Abstract
Introduction
Monensin is a veterinary antibiotic with a narrow therapeutic window that has led to lethal intoxication in many animal species. Only two prior cases of human toxicity have been reported, both fatal. We present the first case of survival from severe toxicity following monensin ingestion.
Case
A 58-year-old man presented with 8 days of vomiting and abdominal pain. Due to delusions of central nervous system toxoplasmosis, he ingested 300 mg of monensin. His laboratory studies revealed severe rhabdomyolysis without renal dysfunction. Total creatine kinase (CK) peaked above 100,000 U/L. His CK decreased to 5192 U/L after 15 days of aggressive hydration and sodium bicarbonate therapy. His ejection fraction on echocardiogram decreased from 69 to 56%.
Discussion
Reports on acute clinical effects after human exposure to monensin are limited. Ingestion is known to cause skeletal and cardiac muscle rhabdomyolysis and necrosis. Animal studies demonstrate that monensin’s toxicity is due to increases in intracellular sodium concentrations and Ca2+ release. To date, no effective antidotal treatment has been described.
Conclusions
Monensin is a veterinary medication not approved for human use by the US Food and Drug Administration. Though poorly studied in humans, this case demonstrates the severe harm that may occur following ingestion.
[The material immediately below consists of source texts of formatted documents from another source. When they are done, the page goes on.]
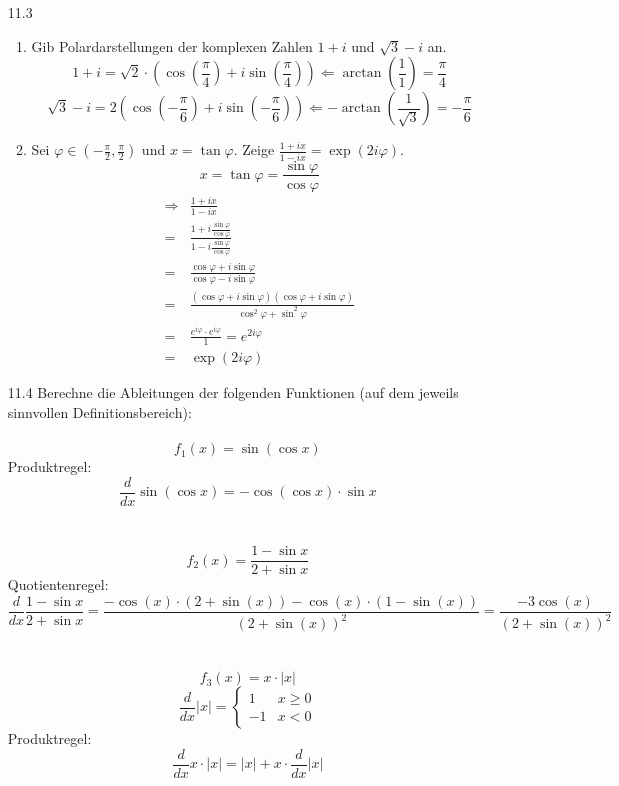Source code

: \documentclass{HM}
\begin{document}
\begin{enumerate}
\item[11.3]
\begin{enumerate}
	\item Gib Polardarstellungen der komplexen Zahlen $1+i$ und $\sqrt{3}-i$ an.
	$$1+i = \sqrt{2}\cdot \left(\cos\left(\frac{\pi}{4}\right)+i\sin\left(\frac{\pi}{4}\right)\right) \Leftarrow \arctan\left(\frac{1}{1}\right)=\frac{\pi}{4}$$
	$$\sqrt{3}-i=2\left(\cos\left(-\frac{\pi}{6}\right)+i\sin\left(-\frac{\pi}{6}\right)\right) \Leftarrow -\arctan\left(\frac{1}{\sqrt{3}}\right)=-\frac{\pi}{6}$$
	\item Sei $\varphi\in\left(-\frac{\pi}{2},\frac{\pi}{2}\right)$ und $x=\tan\varphi$. Zeige $\frac{1+ix}{1-ix}=\exp(2i\varphi)$.
	$$x=\tan\varphi=\frac{\sin\varphi}{\cos\varphi}$$
	\begin{align*}
		\Rightarrow &\frac{1+ix}{1-ix}\\
		=&\frac{1+i\frac{\sin\varphi}{\cos\varphi}}{1-i\frac{\sin\varphi}{\cos\varphi}}\\
		=&\frac{\cos\varphi+i\sin\varphi}{\cos\varphi-i\sin\varphi}\\
		=&\frac{(\cos\varphi+i\sin\varphi)(\cos\varphi+i\sin\varphi)}{\cos^2\varphi+\sin^2\varphi}\\
		=&\frac{e^{i\varphi}\cdot e^{i\varphi}}{1}=e^{2i\varphi}\\
		=&\exp(2i\varphi)	
	\end{align*}
\end{enumerate}
\item [11.4] Berechne die Ableitungen der folgenden Funktionen (auf dem jeweils sinnvollen Definitionsbereich):\\\\
$$f_1(x)=\sin(\cos x)$$
Produktregel:
$$\frac{d}{dx}\sin(\cos x) = -\cos(\cos x)\cdot\sin x$$\\\\
$$f_2(x)=\frac{1-\sin x}{2+\sin x}$$
Quotientenregel:
$$\frac{d}{dx}\frac{1-\sin x}{2+\sin x}=\frac{-\cos(x)\cdot(2+\sin(x))-\cos(x)\cdot(1-\sin(x))}{(2+\sin(x))^2}=\frac{-3\cos(x)}{(2+\sin(x))^2}$$\\\\
$$f_3(x)=x\cdot|x|$$
$$\frac{d}{dx}|x|=\begin{cases}
1&x\geq0\\
-1&x<0
\end{cases}$$
Produktregel:
$$\frac{d}{dx}x\cdot|x|=|x|+x\cdot\frac{d}{dx}|x|$$\\\\

\end{enumerate}
\end{document}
Keywords: Rhabdomyolysis, Monensin ingestion, Human, Monensin toxicity
Background
Monensin is a highly selective sodium ionophore veterinary antibiotic used as a food additive and for prevention of coccidiosis infections in poultry and cattle. Due to its narrow therapeutic window, multiple outbreaks of lethal intoxication have been reported in many animal species [1, 2]. While only two prior cases of human toxicity have been reported, both were fatal exposures [3, 4]. We present the first reported human case of survival after severe toxicity following monensin ingestion.
Case
A 58-year-old man presented to the emergency department for evaluation of vomiting and abdominal pain. Due to delusions of central nervous system toxoplasmosis, the patient purchased monensin online from a foreign distributor in an attempt to self-treat. Nine days prior to presentation, he ingested an estimated 100 mg of monensin, followed by an additional 200 mg the following day. Within hours after the second dose, the patient developed vomiting and abdominal pain and, over several days, began to experience significant leg pain, generalized weakness, and decreased urine output.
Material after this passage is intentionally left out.